• _EXERCISE INSTRUCTIONS_: Please set down exactly the lines of the listing below from the line containing "You don't so" through the line containing "chance of error.", both lines included, leaving out all other lines.

BEGIN

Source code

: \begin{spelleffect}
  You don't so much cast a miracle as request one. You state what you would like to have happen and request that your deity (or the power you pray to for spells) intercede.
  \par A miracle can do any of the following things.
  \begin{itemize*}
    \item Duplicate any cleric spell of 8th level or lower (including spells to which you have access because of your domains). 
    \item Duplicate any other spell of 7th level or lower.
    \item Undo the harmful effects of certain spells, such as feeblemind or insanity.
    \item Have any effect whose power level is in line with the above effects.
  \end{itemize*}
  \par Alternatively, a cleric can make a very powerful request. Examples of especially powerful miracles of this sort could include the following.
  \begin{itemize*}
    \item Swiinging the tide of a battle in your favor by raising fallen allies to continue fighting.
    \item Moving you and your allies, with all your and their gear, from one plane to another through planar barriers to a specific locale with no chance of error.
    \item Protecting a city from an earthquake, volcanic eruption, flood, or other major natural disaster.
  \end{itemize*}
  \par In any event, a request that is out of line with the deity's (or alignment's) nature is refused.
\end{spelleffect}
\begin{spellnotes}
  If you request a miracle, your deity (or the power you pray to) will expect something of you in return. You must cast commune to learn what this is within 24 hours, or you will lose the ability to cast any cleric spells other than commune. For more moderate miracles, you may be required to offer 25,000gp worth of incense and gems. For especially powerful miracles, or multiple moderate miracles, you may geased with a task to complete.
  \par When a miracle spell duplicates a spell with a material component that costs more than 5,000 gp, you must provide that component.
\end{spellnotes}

END

• _PROBLEM SOLUTION_:
  You don't so much cast a miracle as request one. You state what you would like to have happen and request that your deity (or the power you pray to for spells) intercede.
  \par A miracle can do any of the following things.
  \begin{itemize*}
    \item Duplicate any cleric spell of 8th level or lower (including spells to which you have access because of your domains). 
    \item Duplicate any other spell of 7th level or lower.
    \item Undo the harmful effects of certain spells, such as feeblemind or insanity.
    \item Have any effect whose power level is in line with the above effects.
  \end{itemize*}
  \par Alternatively, a cleric can make a very powerful request. Examples of especially powerful miracles of this sort could include the following.
  \begin{itemize*}
    \item Swiinging the tide of a battle in your favor by raising fallen allies to continue fighting.
    \item Moving you and your allies, with all your and their gear, from one plane to another through planar barriers to a specific locale with no chance of error.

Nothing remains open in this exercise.